In December, two months after the mass shooting in Las Vegas that resulted in some members of the GOP suggesting they would back new gun control measures, Republicans in the U.S. House pushed through a provision that requires all states to honor state-issued concealed weapons permits, similar to how driver’s licenses work.2
That measure was always poised to stall in the Senate, since it would need 60 votes there. But Republicans could have used a vote on that provision to apply pressure to Democrats in red states to either back the bill or be cast as anti-gun rights. Whether Republicans bring that bill up in the Senate, post-Parkland, will be a good test of whether the party has shifted. It’s hard to detect the absence of something, but I think it’s likely Republicans in Washington will advance fewer pro-gun measures than they would have before Parkland, in part because legislation in D.C. gets more media attention than that at the state level.
Gun control becomes a bigger part of the national Democratic agenda
When Democrats had control of Congress and the presidency in 2009 and 2010, they did little to limit gun access. In fact, the two major gun policy bills adopted during that period loosened gun laws: One allowed Americans to enter national parks with loaded weapons; another allowed Amtrak passengers to bring guns onto trains as long as they were in checked baggage.
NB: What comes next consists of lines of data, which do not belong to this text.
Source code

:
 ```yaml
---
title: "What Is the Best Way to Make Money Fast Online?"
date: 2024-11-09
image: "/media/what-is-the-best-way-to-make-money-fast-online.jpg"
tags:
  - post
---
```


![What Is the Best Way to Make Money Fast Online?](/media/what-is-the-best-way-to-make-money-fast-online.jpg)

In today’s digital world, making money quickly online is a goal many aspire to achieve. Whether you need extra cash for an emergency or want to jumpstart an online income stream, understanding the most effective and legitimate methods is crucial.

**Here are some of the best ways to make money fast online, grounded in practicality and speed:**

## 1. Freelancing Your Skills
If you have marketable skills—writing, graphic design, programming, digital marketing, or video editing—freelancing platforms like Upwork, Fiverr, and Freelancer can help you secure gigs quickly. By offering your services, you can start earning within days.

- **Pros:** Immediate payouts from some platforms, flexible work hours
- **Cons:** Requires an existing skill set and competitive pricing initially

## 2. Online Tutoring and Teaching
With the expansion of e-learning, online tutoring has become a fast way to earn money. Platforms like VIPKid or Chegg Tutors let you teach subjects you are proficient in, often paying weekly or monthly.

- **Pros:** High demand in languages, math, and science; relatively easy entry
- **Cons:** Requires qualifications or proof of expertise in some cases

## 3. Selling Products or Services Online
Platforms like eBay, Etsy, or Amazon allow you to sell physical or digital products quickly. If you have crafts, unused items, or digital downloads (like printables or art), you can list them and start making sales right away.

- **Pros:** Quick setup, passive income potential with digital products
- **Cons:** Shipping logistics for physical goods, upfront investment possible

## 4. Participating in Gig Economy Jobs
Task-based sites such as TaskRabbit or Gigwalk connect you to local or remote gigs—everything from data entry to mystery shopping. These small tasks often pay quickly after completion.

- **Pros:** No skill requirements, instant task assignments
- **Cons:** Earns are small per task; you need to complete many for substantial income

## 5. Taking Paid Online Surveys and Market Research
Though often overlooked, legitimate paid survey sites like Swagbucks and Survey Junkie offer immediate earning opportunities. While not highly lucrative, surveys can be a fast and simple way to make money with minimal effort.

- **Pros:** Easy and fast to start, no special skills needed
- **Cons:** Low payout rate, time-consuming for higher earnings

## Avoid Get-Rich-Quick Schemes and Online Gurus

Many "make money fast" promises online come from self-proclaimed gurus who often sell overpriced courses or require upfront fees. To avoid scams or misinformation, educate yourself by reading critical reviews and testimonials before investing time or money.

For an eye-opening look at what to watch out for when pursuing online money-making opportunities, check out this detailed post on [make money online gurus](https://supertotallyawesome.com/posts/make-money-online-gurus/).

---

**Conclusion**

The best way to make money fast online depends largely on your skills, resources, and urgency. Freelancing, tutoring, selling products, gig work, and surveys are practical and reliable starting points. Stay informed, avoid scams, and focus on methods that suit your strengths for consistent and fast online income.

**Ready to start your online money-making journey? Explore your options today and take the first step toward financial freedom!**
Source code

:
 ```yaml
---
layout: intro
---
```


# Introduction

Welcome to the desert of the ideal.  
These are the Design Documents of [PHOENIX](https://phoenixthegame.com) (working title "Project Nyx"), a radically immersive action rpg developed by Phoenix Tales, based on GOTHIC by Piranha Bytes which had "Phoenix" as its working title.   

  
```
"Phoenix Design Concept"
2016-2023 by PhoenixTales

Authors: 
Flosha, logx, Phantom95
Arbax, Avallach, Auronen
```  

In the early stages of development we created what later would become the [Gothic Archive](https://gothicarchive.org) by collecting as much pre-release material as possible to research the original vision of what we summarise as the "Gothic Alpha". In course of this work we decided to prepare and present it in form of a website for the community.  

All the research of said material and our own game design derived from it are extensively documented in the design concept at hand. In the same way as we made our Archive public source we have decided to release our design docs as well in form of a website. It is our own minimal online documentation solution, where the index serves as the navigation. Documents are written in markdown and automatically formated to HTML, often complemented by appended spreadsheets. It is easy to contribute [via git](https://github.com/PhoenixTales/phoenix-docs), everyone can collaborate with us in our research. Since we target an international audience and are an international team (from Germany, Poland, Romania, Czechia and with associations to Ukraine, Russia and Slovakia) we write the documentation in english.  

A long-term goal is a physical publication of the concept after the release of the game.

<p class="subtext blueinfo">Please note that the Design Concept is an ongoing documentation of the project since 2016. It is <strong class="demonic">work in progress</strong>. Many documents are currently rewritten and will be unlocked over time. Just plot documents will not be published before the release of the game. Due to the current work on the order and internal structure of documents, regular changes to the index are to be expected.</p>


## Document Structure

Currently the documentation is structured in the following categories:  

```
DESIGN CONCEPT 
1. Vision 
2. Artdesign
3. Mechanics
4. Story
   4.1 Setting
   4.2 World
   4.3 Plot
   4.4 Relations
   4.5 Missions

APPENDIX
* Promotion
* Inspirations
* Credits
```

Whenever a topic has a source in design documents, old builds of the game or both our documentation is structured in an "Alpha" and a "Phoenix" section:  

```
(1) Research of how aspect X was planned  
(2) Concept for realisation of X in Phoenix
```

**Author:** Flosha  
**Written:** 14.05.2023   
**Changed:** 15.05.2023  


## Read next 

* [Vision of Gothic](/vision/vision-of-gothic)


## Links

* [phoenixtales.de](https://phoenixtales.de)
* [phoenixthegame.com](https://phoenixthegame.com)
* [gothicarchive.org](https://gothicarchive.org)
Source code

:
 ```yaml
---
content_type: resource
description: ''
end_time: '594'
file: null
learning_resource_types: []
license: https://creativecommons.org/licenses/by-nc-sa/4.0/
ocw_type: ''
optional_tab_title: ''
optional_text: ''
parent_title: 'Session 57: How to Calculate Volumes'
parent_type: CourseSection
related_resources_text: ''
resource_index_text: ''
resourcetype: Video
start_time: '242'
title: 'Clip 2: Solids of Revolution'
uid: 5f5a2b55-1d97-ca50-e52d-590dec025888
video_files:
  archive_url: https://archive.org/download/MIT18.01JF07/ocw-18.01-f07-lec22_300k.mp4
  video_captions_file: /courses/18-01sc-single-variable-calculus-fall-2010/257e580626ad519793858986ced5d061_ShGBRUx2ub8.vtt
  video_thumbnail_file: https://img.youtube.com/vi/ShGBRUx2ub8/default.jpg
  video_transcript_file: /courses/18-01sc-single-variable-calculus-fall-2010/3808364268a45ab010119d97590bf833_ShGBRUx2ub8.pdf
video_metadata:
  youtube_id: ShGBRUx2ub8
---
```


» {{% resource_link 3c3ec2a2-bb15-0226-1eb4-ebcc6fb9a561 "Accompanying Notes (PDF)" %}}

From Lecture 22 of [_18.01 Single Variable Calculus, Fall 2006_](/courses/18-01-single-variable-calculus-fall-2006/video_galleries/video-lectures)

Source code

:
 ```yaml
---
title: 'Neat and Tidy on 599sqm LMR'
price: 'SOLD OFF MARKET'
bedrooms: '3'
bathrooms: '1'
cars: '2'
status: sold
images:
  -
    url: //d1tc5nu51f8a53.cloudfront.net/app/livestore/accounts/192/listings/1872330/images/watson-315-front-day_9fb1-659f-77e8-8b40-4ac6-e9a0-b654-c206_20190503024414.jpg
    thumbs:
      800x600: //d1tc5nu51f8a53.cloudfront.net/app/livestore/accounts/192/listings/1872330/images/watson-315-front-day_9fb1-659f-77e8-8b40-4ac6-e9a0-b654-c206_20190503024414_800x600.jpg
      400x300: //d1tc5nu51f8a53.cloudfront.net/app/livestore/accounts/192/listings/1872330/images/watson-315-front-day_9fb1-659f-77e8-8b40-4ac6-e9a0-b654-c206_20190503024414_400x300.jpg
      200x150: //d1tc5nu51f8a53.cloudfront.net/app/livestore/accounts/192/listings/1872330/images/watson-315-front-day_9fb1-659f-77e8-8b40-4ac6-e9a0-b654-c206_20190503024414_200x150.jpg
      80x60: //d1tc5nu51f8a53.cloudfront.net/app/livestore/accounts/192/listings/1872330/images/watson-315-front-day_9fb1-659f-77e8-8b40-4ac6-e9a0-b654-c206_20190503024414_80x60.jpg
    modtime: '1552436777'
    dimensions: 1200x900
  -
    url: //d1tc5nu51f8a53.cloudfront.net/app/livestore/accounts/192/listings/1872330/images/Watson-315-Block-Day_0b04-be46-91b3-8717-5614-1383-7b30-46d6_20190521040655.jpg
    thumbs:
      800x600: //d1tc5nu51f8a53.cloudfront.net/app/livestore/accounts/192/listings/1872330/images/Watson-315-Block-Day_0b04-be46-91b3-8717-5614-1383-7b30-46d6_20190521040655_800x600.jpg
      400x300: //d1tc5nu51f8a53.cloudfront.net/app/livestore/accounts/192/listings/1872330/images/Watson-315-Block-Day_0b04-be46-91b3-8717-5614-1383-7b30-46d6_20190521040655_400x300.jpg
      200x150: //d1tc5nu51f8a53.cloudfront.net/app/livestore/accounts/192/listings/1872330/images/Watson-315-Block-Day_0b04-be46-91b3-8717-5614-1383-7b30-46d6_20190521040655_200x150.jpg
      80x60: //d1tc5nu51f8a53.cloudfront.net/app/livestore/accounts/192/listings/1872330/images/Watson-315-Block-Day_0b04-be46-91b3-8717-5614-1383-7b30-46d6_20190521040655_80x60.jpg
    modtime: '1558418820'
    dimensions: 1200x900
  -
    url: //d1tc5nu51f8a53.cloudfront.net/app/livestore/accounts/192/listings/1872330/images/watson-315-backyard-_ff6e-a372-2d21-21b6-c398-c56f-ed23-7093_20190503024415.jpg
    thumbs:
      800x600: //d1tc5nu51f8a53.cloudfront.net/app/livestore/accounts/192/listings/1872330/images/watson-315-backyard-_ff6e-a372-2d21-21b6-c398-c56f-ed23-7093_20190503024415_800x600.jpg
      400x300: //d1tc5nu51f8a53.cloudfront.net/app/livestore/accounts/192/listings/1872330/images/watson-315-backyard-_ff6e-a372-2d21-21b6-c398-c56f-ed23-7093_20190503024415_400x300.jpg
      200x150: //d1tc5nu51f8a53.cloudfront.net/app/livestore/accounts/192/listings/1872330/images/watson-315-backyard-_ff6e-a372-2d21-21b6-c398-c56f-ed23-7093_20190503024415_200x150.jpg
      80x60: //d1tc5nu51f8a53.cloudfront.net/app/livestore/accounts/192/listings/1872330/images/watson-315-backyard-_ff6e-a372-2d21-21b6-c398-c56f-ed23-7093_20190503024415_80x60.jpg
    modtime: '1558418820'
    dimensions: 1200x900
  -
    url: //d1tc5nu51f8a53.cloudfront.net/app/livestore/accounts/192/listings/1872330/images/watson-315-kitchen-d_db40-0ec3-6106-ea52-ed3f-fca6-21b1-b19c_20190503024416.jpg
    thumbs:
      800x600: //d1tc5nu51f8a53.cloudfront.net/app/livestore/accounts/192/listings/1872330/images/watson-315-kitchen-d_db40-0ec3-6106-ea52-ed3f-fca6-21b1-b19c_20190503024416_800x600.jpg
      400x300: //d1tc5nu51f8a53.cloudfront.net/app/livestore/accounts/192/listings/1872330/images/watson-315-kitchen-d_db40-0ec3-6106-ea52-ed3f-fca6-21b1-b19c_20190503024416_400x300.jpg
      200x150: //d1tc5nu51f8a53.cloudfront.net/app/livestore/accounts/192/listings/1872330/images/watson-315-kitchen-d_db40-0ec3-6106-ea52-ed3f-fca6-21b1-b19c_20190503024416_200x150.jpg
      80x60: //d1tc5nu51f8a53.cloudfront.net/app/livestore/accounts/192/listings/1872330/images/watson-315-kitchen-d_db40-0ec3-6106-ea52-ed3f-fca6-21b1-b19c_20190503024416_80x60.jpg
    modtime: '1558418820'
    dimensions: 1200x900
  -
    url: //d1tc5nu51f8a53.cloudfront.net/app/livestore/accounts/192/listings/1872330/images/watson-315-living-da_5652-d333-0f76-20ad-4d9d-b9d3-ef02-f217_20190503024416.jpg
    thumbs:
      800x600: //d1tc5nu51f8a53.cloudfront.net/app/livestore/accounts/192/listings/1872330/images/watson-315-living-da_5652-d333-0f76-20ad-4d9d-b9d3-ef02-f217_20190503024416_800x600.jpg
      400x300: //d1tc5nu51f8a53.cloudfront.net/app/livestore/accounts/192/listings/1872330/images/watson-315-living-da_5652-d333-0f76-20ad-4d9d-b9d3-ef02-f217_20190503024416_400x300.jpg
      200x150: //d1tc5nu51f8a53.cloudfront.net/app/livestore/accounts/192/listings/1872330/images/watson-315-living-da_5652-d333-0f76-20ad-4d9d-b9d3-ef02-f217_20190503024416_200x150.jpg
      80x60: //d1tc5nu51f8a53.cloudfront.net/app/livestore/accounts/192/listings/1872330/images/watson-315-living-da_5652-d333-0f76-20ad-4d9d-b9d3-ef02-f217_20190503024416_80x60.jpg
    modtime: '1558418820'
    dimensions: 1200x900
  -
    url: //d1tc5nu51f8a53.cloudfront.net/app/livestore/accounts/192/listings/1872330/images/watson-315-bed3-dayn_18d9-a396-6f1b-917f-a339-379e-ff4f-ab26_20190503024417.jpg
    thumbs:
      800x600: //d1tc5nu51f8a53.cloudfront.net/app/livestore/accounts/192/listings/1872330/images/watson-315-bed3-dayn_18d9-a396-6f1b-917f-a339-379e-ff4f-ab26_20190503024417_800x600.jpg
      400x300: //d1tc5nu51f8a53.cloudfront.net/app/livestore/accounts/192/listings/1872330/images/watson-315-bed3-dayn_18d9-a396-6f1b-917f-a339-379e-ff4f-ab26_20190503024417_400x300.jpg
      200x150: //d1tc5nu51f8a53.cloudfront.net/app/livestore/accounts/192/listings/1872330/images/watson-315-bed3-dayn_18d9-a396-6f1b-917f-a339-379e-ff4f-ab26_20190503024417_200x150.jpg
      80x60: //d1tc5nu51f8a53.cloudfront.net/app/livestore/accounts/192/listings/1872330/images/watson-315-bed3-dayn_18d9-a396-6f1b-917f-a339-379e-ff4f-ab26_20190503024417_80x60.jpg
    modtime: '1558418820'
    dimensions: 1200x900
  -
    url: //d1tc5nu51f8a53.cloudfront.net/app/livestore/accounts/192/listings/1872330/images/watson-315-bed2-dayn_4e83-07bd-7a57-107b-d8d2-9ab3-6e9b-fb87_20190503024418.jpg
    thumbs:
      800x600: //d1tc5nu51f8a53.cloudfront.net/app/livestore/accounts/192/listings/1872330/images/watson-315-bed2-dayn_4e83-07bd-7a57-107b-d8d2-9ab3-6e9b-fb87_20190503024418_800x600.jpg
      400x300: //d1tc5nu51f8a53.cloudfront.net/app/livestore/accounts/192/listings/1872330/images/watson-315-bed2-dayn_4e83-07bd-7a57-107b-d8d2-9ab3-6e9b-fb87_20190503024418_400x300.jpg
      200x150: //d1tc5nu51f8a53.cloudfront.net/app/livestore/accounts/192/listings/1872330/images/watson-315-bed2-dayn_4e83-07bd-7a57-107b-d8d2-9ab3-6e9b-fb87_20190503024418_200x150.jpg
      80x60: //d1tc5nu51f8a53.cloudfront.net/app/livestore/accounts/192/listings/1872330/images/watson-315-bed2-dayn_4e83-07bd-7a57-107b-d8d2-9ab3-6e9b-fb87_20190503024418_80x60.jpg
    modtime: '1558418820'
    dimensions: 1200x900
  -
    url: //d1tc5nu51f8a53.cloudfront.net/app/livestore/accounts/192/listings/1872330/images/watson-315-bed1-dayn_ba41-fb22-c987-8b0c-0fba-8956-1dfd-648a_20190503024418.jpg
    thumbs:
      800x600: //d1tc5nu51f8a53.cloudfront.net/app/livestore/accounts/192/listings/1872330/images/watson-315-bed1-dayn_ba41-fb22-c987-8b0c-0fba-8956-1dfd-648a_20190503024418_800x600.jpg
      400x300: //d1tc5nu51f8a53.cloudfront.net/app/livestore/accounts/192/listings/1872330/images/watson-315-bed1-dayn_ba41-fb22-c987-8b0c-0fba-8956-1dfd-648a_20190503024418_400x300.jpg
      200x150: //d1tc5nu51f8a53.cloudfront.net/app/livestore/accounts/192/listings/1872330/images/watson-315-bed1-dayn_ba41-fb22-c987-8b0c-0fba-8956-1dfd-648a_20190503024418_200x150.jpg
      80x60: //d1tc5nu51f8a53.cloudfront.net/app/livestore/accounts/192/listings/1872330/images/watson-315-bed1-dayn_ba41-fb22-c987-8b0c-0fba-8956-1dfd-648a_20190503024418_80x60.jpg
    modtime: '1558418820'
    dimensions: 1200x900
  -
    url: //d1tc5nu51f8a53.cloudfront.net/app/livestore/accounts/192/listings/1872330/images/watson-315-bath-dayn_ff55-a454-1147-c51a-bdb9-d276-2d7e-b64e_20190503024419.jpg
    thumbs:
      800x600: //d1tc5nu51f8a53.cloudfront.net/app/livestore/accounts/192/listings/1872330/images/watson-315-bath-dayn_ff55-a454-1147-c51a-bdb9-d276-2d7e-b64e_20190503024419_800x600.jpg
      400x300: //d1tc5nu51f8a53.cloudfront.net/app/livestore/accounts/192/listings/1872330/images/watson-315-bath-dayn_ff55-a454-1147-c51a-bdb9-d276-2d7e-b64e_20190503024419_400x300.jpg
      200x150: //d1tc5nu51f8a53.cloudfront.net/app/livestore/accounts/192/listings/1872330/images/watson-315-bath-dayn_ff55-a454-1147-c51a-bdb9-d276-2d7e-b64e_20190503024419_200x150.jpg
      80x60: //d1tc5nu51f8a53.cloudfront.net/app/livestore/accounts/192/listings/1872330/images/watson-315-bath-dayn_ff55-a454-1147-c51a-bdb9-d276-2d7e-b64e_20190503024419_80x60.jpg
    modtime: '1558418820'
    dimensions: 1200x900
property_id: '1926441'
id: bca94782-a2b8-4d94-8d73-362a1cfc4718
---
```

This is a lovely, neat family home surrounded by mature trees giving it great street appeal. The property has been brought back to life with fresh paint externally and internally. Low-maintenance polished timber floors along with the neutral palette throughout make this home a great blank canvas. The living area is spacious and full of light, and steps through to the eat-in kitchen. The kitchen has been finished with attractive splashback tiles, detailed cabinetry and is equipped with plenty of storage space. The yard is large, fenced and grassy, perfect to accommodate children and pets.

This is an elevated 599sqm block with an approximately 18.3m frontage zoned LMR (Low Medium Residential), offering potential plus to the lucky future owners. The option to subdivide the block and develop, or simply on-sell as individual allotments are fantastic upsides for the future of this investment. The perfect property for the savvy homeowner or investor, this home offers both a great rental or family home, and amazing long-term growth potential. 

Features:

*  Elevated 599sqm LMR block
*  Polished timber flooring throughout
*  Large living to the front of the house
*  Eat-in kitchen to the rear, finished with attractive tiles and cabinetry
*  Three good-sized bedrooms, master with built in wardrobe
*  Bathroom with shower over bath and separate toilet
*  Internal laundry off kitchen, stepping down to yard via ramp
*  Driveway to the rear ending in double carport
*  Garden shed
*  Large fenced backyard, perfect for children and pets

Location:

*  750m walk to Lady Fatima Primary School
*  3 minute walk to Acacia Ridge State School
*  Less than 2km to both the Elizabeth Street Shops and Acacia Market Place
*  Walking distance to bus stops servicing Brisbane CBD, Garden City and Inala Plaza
By the end of his presidency, perhaps in part because of Sandy Hook and other mass shootings, Barack Obama was strongly pushing more gun control measures, as were his potential Democratic successors Hillary Clinton and Bernie Sanders.
The Democrats could well control the House, Senate and presidency again (though I’m not sure how soon). Do events like last year’s shooting in Las Vegas and the Parkland school shooting ensure that nearly all of the people who are elected under the Democratic banner support gun control measures? Do these shootings ensure that the next Democratic president puts gun control at the top of his or her agenda, the way Obama approached health care and the economic stimulus in his first year? I think the answer to both of these questions is yes.
In 2013, four Senate Democrats opposed a provision to expand background checks, 10 were against limiting some high-capacity magazines and 15 voted against a provision barring the sale or possession of some semi-automatic weapons. It’s hard to imagine any Democrat in the Senate today opposing expanded background checks, and I suspect the numbers opposing limits on assault weapons and high-capacity magazines would not reach double digits. Democratic voters are increasingly moving left on issues around race, identity and immigration, and I suspect guns will see a similar shift, basically forcing officials in the party to take stronger stands on the issue.
It’s obviously important if Republicans shift course and start embracing more gun control measures, and whether the changes are very small or don’t happen at all, the GOP’s moves in Washington should rightly get a lot of attention. But I think the shifts described above are more realistic, given that they don’t require a party to completely flip on a deeply controversial issue. So watch what Trump says on guns, but also keep on eye Democratic Gov. Jay Inslee in Washington state and the Democrats who control the legislature there.